*** Block opens ***

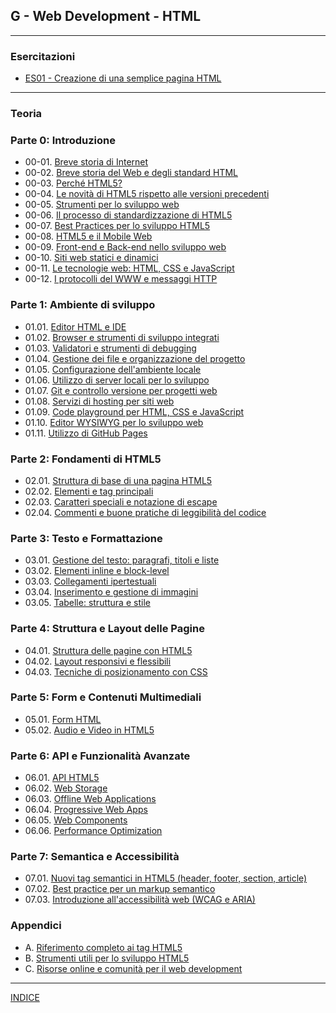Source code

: ## G - Web Development - HTML

---
### Esercitazioni
- [ES01 - Creazione di una semplice pagina HTML](https://docs.google.com/presentation/d/1Ln-fThuBwAGrx0Ys9Tsy8wIILpvEpRtMdXyNX46idPo/edit?usp=sharing)

---
### Teoria
### Parte 0: Introduzione
- 00-01. [Breve storia di Internet](00.08_Breve_storia_di_Internet.md)
- 00-02. [Breve storia del Web e degli standard HTML](00.02_Breve_storia_del_Web.md)
- 00-03. [Perché HTML5?](00.01_Perche_HTML5.md)
- 00-04. [Le novità di HTML5 rispetto alle versioni precedenti](00.03_Novita_HTML5.md)
- 00-05. [Strumenti per lo sviluppo web](00.04_Strumenti_sviluppo_web.md)
- 00-06. [Il processo di standardizzazione di HTML5](00.05_Processo_standardizzazione_HTML5.md)
- 00-07. [Best Practices per lo sviluppo HTML5](00.06_Best_Practices_HTML5.md)
- 00-08. [HTML5 e il Mobile Web](00.07_HTML5_Mobile_Web.md)
- 00-09. [Front-end e Back-end nello sviluppo web](00.09_Front_end_e_Back_end.md)
- 00-10. [Siti web statici e dinamici](00.10_Siti_web_statici_e_dinamici.md)
- 00-11. [Le tecnologie web: HTML, CSS e JavaScript](00.11_Tecnologie_web.md)
- 00-12. [I protocolli del WWW e messaggi HTTP](00.12_Protocolli_WWW_e_messaggi_HTTP.md)

### Parte 1: Ambiente di sviluppo
- 01.01. [Editor HTML e IDE](01.01_Editor_HTML_e_IDE.md)
- 01.02. [Browser e strumenti di sviluppo integrati](01.02_Browser_e_strumenti_sviluppo.md)
- 01.03. [Validatori e strumenti di debugging](01.03_Validatori_e_strumenti_debugging.md)
- 01.04. [Gestione dei file e organizzazione del progetto](01.04_Gestione_file_organizzazione_progetto.md)
- 01.05. [Configurazione dell'ambiente locale](01.05_Configurazione_ambiente_locale.md)
- 01.06. [Utilizzo di server locali per lo sviluppo](01.06_Utilizzo_server_locali_sviluppo.md)
- 01.07. [Git e controllo versione per progetti web](01.07_Git_controllo_versione.md)
- 01.08. [Servizi di hosting per siti web](01.08_Servizi_hosting.md)
- 01.09. [Code playground per HTML, CSS e JavaScript](01.09_Code_playground.md)
- 01.10. [Editor WYSIWYG per lo sviluppo web](01.10_Editor_WYSIWYG.md)
- 01.11. [Utilizzo di GitHub Pages](01.11_GitHub_Pages.md)


### Parte 2: Fondamenti di HTML5
- 02.01. [Struttura di base di una pagina HTML5](02.01_Struttura_base_HTML5.md)
- 02.02. [Elementi e tag principali](02.02_Elementi_tag_principali.md)
- 02.03. [Caratteri speciali e notazione di escape](02.03_Caratteri_speciali_escape.md)
- 02.04. [Commenti e buone pratiche di leggibilità del codice](02.04_Commenti_buone_pratiche.md)

### Parte 3: Testo e Formattazione
- 03.01. [Gestione del testo: paragrafi, titoli e liste](03.01_Gestione_testo.md)
- 03.02. [Elementi inline e block-level](03.02_Elementi_inline_block.md)
- 03.03. [Collegamenti ipertestuali](03.03_Collegamenti_ipertestuali.md)
- 03.04. [Inserimento e gestione di immagini](03.04_Inserimento_gestione_immagini.md)
- 03.05. [Tabelle: struttura e stile](03.05_Tabelle_struttura_stile.md)

### Parte 4: Struttura e Layout delle Pagine
- 04.01. [Struttura delle pagine con HTML5](04.01_Struttura_pagine_HTML5.md)
- 04.02. [Layout responsivi e flessibili](04.02_Layout_responsivi_flessibili.md)
- 04.03. [Tecniche di posizionamento con CSS](04.03_Tecniche_posizionamento_CSS.md)

### Parte 5: Form e Contenuti Multimediali
- 05.01. [Form HTML](05.01_Form_HTML.md)
- 05.02. [Audio e Video in HTML5](05.02_Audio_Video_HTML5.md)

### Parte 6: API e Funzionalità Avanzate
- 06.01. [API HTML5](06.01_API_HTML5.md)
- 06.02. [Web Storage](06.02_Web_Storage.md)
- 06.03. [Offline Web Applications](06.03_Offline_Web_Applications.md)
- 06.04. [Progressive Web Apps](06.04_Progressive_Web_Apps.md)
- 06.05. [Web Components](06.05_Web_Components.md)
- 06.06. [Performance Optimization](06.06_Performance_Optimization.md)

### Parte 7: Semantica e Accessibilità
- 07.01. [Nuovi tag semantici in HTML5 (header, footer, section, article)](07.01_Nuovi_tag_semantici.md)
- 07.02. [Best practice per un markup semantico](07.02_Best_practice_markup_semantico.md)
- 07.03. [Introduzione all'accessibilità web (WCAG e ARIA)](07.03_Introduzione_accessibilita_web.md)

### Appendici
- A. [Riferimento completo ai tag HTML5](A_Riferimento_completo_tag_HTML5.md)
- B. [Strumenti utili per lo sviluppo HTML5](B_Strumenti_utili_sviluppo_HTML5.md)
- C. [Risorse online e comunità per il web development](C_Risorse_online_comunita.md)

---
[INDICE](../README.md)

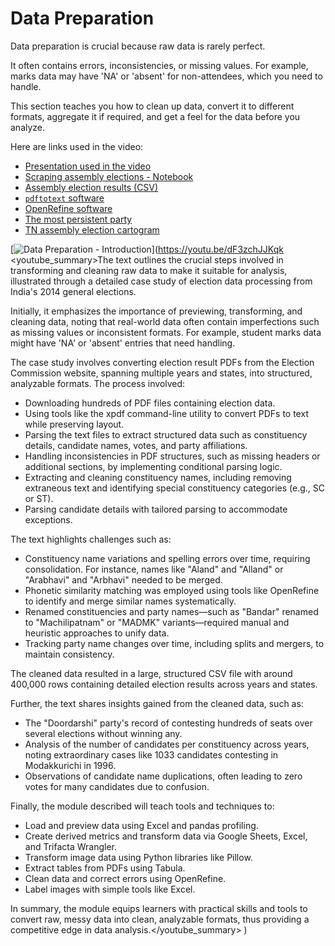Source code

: # Data Preparation

Data preparation is crucial because raw data is rarely perfect.

It often contains errors, inconsistencies, or missing values. For example, marks data may have 'NA' or 'absent' for non-attendees, which you need to handle.

This section teaches you how to clean up data, convert it to different formats, aggregate it if required, and get a feel for the data before you analyze.

Here are links used in the video:

- [Presentation used in the video](https://docs.google.com/presentation/d/1Gb0QnPUN1YOwM_O5EqDdXUdL-5Azp1Tf/view)
- [Scraping assembly elections - Notebook](https://colab.research.google.com/drive/1SP8yVxzmofQO48-yXF3rujqWk2iM0KSl)
- [Assembly election results (CSV)](https://github.com/datameet/india-election-data/blob/master/assembly-elections/assembly.csv)
- [`pdftotext` software](https://www.xpdfreader.com/pdftotext-man.html)
- [OpenRefine software](https://openrefine.org)
- [The most persistent party](https://gramener.com/election/parliament#story.ddp)
- [TN assembly election cartogram](https://gramener.com/election/cartogram?ST_NAME=Tamil%20Nadu)

[![Data Preparation - Introduction](https://i.ytimg.com/vi_webp/dF3zchJJKqk/sddefault.webp)](https://youtu.be/dF3zchJJKqk
<youtube_summary>The text outlines the crucial steps involved in transforming and cleaning raw data to make it suitable for analysis, illustrated through a detailed case study of election data processing from India's 2014 general elections.

Initially, it emphasizes the importance of previewing, transforming, and cleaning data, noting that real-world data often contain imperfections such as missing values or inconsistent formats. For example, student marks data might have 'NA' or 'absent' entries that need handling.

The case study involves converting election result PDFs from the Election Commission website, spanning multiple years and states, into structured, analyzable formats. The process involved:
- Downloading hundreds of PDF files containing election data.
- Using tools like the xpdf command-line utility to convert PDFs to text while preserving layout.
- Parsing the text files to extract structured data such as constituency details, candidate names, votes, and party affiliations.
- Handling inconsistencies in PDF structures, such as missing headers or additional sections, by implementing conditional parsing logic.
- Extracting and cleaning constituency names, including removing extraneous text and identifying special constituency categories (e.g., SC or ST).
- Parsing candidate details with tailored parsing to accommodate exceptions.

The text highlights challenges such as:
- Constituency name variations and spelling errors over time, requiring consolidation. For instance, names like "Aland" and "Alland" or "Arabhavi" and "Arbhavi" needed to be merged.
- Phonetic similarity matching was employed using tools like OpenRefine to identify and merge similar names systematically.
- Renamed constituencies and party names—such as "Bandar" renamed to "Machilipatnam" or "MADMK" variants—required manual and heuristic approaches to unify data.
- Tracking party name changes over time, including splits and mergers, to maintain consistency.

The cleaned data resulted in a large, structured CSV file with around 400,000 rows containing detailed election results across years and states.

Further, the text shares insights gained from the cleaned data, such as:
- The "Doordarshi" party's record of contesting hundreds of seats over several elections without winning any.
- Analysis of the number of candidates per constituency across years, noting extraordinary cases like 1033 candidates contesting in Modakkurichi in 1996.
- Observations of candidate name duplications, often leading to zero votes for many candidates due to confusion.

Finally, the module described will teach tools and techniques to:
- Load and preview data using Excel and pandas profiling.
- Create derived metrics and transform data via Google Sheets, Excel, and Trifacta Wrangler.
- Transform image data using Python libraries like Pillow.
- Extract tables from PDFs using Tabula.
- Clean data and correct errors using OpenRefine.
- Label images with simple tools like Excel.

In summary, the module equips learners with practical skills and tools to convert raw, messy data into clean, analyzable formats, thus providing a competitive edge in data analysis.</youtube_summary>
)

*** Block closes ***

_EXERCISE REQUIREMENTS_: The lines from the beginning of the listing above through the line holding "- 01.04. [Gestione" are to be duplicated exactly, and the pictures omitted.

_TASK SOLUTION_:
Source code

: ## G - Web Development - HTML

---
### Esercitazioni
- [ES01 - Creazione di una semplice pagina HTML](https://docs.google.com/presentation/d/1Ln-fThuBwAGrx0Ys9Tsy8wIILpvEpRtMdXyNX46idPo/edit?usp=sharing)

---
### Teoria
### Parte 0: Introduzione
- 00-01. [Breve storia di Internet](00.08_Breve_storia_di_Internet.md)
- 00-02. [Breve storia del Web e degli standard HTML](00.02_Breve_storia_del_Web.md)
- 00-03. [Perché HTML5?](00.01_Perche_HTML5.md)
- 00-04. [Le novità di HTML5 rispetto alle versioni precedenti](00.03_Novita_HTML5.md)
- 00-05. [Strumenti per lo sviluppo web](00.04_Strumenti_sviluppo_web.md)
- 00-06. [Il processo di standardizzazione di HTML5](00.05_Processo_standardizzazione_HTML5.md)
- 00-07. [Best Practices per lo sviluppo HTML5](00.06_Best_Practices_HTML5.md)
- 00-08. [HTML5 e il Mobile Web](00.07_HTML5_Mobile_Web.md)
- 00-09. [Front-end e Back-end nello sviluppo web](00.09_Front_end_e_Back_end.md)
- 00-10. [Siti web statici e dinamici](00.10_Siti_web_statici_e_dinamici.md)
- 00-11. [Le tecnologie web: HTML, CSS e JavaScript](00.11_Tecnologie_web.md)
- 00-12. [I protocolli del WWW e messaggi HTTP](00.12_Protocolli_WWW_e_messaggi_HTTP.md)

### Parte 1: Ambiente di sviluppo
- 01.01. [Editor HTML e IDE](01.01_Editor_HTML_e_IDE.md)
- 01.02. [Browser e strumenti di sviluppo integrati](01.02_Browser_e_strumenti_sviluppo.md)
- 01.03. [Validatori e strumenti di debugging](01.03_Validatori_e_strumenti_debugging.md)
- 01.04. [Gestione dei file e organizzazione del progetto](01.04_Gestione_file_organizzazione_progetto.md)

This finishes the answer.